By Jim Harvey
In 2015, the British author and journalist Johann Hari gave a TED talk that instantly went viral.
In it, he told his audience, “The opposite of addiction is not sobriety. The opposite of addiction is
The title of his talk was no less provocative and was brief and to the point. “Everything you
think you know about addiction is wrong”. Hari’s overt objective was to question the most
prevalent ideas people have about addiction, what causes it, and what can be done about it.
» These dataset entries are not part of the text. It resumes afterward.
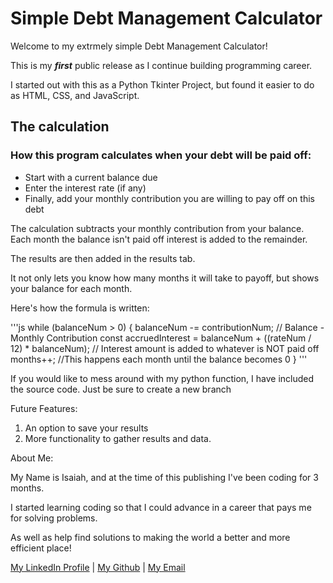 # Simple Debt Management Calculator

Welcome to my extrmely simple Debt Management Calculator!

This is my **_first_** public release as I continue building programming career.

I started out with this as a Python Tkinter Project, but found it easier to do as HTML, CSS, and JavaScript.


## The calculation
### How this program calculates when your debt will be paid off:
* Start with a current balance due
* Enter the interest rate (if any)
* Finally, add your monthly contribution you are willing to pay off on this debt

The calculation subtracts your monthly contribution from your balance. Each month the balance isn't paid off interest is added to the remainder.

The results are then added in the results tab.

It not only lets you know how many months it will take to payoff, but shows your balance for each month.

Here's how the formula is written:

'''js
while (balanceNum > 0) {
        balanceNum -= contributionNum; // Balance - Monthly Contribution
        const accruedInterest = balanceNum + ((rateNum / 12) * balanceNum); // Interest amount is added to whatever is NOT paid off
        months++; //This happens each month until the balance becomes 0
}
'''

If you would like to mess around with my python function, I have included the source code.
Just be sure to create a new branch

Future Features:

1. An option to save your results
2. More functionality to gather results and data.

About Me:

My Name is Isaiah, and at the time of this publishing I've been coding for 3 months.

I started learning coding so that I could advance in a career that pays me for solving problems.

As well as help find solutions to making the world a better and more efficient place!

[My LinkedIn Profile](https://linkedin.com/in/isaiah-vickers) |
[My Github](https://github.com/izzymadethat) |
[My Email](mailto:isaiah.vickers@outlook.com)
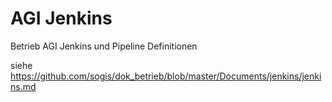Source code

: # AGI Jenkins
Betrieb AGI Jenkins und Pipeline Definitionen

siehe https://github.com/sogis/dok_betrieb/blob/master/Documents/jenkins/jenkins.md
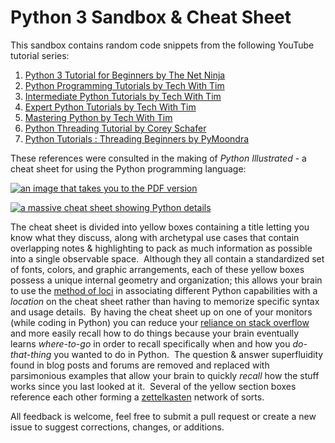 # Python 3 Sandbox & Cheat Sheet
This sandbox contains random code snippets from the following YouTube tutorial series:

 1. [Python 3 Tutorial for Beginners by The Net Ninja](https://www.youtube.com/playlist?list=PL4cUxeGkcC9idu6GZ8EU_5B6WpKTdYZbK)
 2. [Python Programming Tutorials by Tech With Tim](https://www.youtube.com/playlist?list=PLzMcBGfZo4-mFu00qxl0a67RhjjZj3jXm)
 3. [Intermediate Python Tutorials by Tech With Tim](https://www.youtube.com/playlist?list=PLzMcBGfZo4-nhWva-6OVh1yKWHBs4o_tv)
 4. [Expert Python Tutorials by Tech With Tim](https://www.youtube.com/playlist?list=PLzMcBGfZo4-kwmIcMDdXSuy_wSqtU-xDP)
 5. [Mastering Python by Tech With Tim](https://www.youtube.com/watch?v=p15xzjzR9j0)
 6. [Python Threading Tutorial by Corey Schafer](https://www.youtube.com/watch?v=IEEhzQoKtQU)
 7. [Python Tutorials : Threading Beginners by PyMoondra](https://www.youtube.com/watch?v=bnm5_GH04fM)

These references were consulted in the making of *Python Illustrated* - a cheat sheet for using the Python programming language:

[
![an image that takes you to the PDF version](https://i.imgur.com/PhqLglF.jpg)
](https://drive.google.com/file/d/1bwm0tF4sCxBEyA746Ez4wldzpiSzjINl/view?usp=sharing)

[
![a massive cheat sheet showing Python details](https://i.imgur.com/2FjckVW.jpg)
](https://drive.google.com/file/d/1l2QqzHdfAmrQxy3aPAzy6UsL8Ol36hHZ/view?usp=sharing)

The cheat sheet is divided into yellow boxes containing a title letting you know what they discuss, along with archetypal use cases that contain overlapping notes & highlighting to pack as much information as possible into a single observable space.&nbsp;  Although they all contain a standardized set of fonts, colors, and graphic arrangements, each of these yellow boxes possess a unique internal geometry and organization; this allows your brain to use the [method of loci](https://en.wikipedia.org/wiki/Method_of_loci) in associating different Python capabilities with a *location* on the cheat sheet rather than having to memorize specific syntax and usage details.&nbsp;  By having the cheat sheet up on one of your monitors (while coding in Python) you can reduce your [reliance on stack overflow](https://dev.to/moopet/do-you-copy-and-paste-code-from-stack-overflow-47d5) and more easily recall how to do things because your brain eventually learns *where-to-go* in order to recall specifically when and how you *do-that-thing* you wanted to do in Python.&nbsp;  The question & answer superfluidity found in blog posts and forums are removed and replaced with parsimonious examples that allow your brain to quickly *recall* how the stuff works since you last looked at it.&nbsp;  Several of the yellow section boxes reference each other forming a [zettelkasten](https://en.wikipedia.org/wiki/Zettelkasten) network of sorts.&nbsp;

All feedback is welcome, feel free to submit a pull request or create a new issue to suggest corrections, changes, or additions. &nbsp;
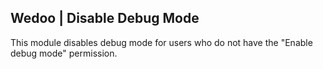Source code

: Wedoo | Disable Debug Mode
-------------------------------
This module disables debug mode for users who do not have the "Enable debug mode" permission.
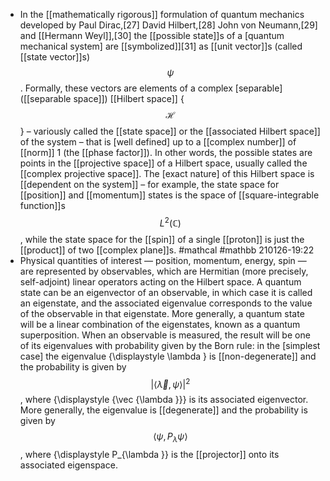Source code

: - In the [[mathematically rigorous]] formulation of quantum mechanics developed by Paul Dirac,[27] David Hilbert,[28] John von Neumann,[29] and [[Hermann Weyl]],[30] the [[possible state]]s of a [quantum mechanical system] are [[symbolized]][31] as [[unit vector]]s (called [[state vector]]s) $$\displaystyle \psi$$. Formally, these vectors are elements of a complex [separable]([[separable space]]) [[Hilbert space]] {$$\displaystyle {\mathcal {H}}$$} – variously called the [[state space]] or the [[associated Hilbert space]] of the system – that is [well defined] up to a [[complex number]] of [[norm]] 1 (the [[phase factor]]). In other words, the possible states are points in the [[projective space]] of a Hilbert space, usually called the [[complex projective space]]. The [exact nature] of this Hilbert space is [[dependent on the system]] – for example, the state space for [[position]] and [[momentum]] states is the space of [[square-integrable function]]s $$\displaystyle L^{2}(\mathbb {C} )$$, while the state space for the [[spin]] of a single [[proton]] is just the [[product]] of two [[complex plane]]s. #mathcal #mathbb
210126-19:22
- Physical quantities of interest — position, momentum, energy, spin — are represented by observables, which are Hermitian (more precisely, self-adjoint) linear operators acting on the Hilbert space. A quantum state can be an eigenvector of an observable, in which case it is called an eigenstate, and the associated eigenvalue corresponds to the value of the observable in that eigenstate. More generally, a quantum state will be a linear combination of the eigenstates, known as a quantum superposition. When an observable is measured, the result will be one of its eigenvalues with probability given by the Born rule:  in the [simplest case] the eigenvalue {\displaystyle \lambda } is [[non-degenerate]] and the probability is given by $$\displaystyle |\langle {\vec {\lambda }},\psi \rangle |^{2}$$, where {\displaystyle {\vec {\lambda }}} is its associated eigenvector. More generally, the eigenvalue is [[degenerate]] and the probability is given by $$\displaystyle \langle \psi ,P_{\lambda }\psi \rangle $$, where {\displaystyle P_{\lambda }} is the [[projector]] onto its associated eigenspace.
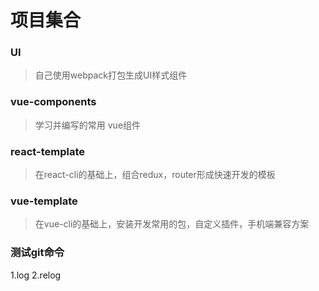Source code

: # 项目集合

### UI
> 自己使用webpack打包生成UI样式组件

### vue-components
> 学习并编写的常用 vue组件

### react-template
> 在react-cli的基础上，组合redux，router形成快速开发的模板

### vue-template
> 在vue-cli的基础上，安装开发常用的包，自定义插件，手机端兼容方案

### 测试git命令
1.log
2.relog
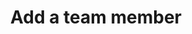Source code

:---
layout: tools/new-post
title: "Add a team member"
excerpt: "This tool helps you add new team members for the website."
tool-type: website
permalink: /tools/new/team/
redirect_from:
- /new-team
---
What
started out as a simple desire on Hari’s part to help loved ones in his family suffering from
addiction, turned into a two-year research project on the war on drugs – and on why such a war
does not, and cannot, work.
The fruit of his labours was a NY Times best-seller, “Chasing the Scream”. The pen is mightier
than the sword, the idiom goes, and through his writing and subsequent talks, Hari also boldly
challenged stereotypes around addicts and preconceived ideas around addiction. These included
arbitrary beliefs that cause the stigma often associated with drug use, and the judgemental
response to substance abuse in general, which is still so widespread.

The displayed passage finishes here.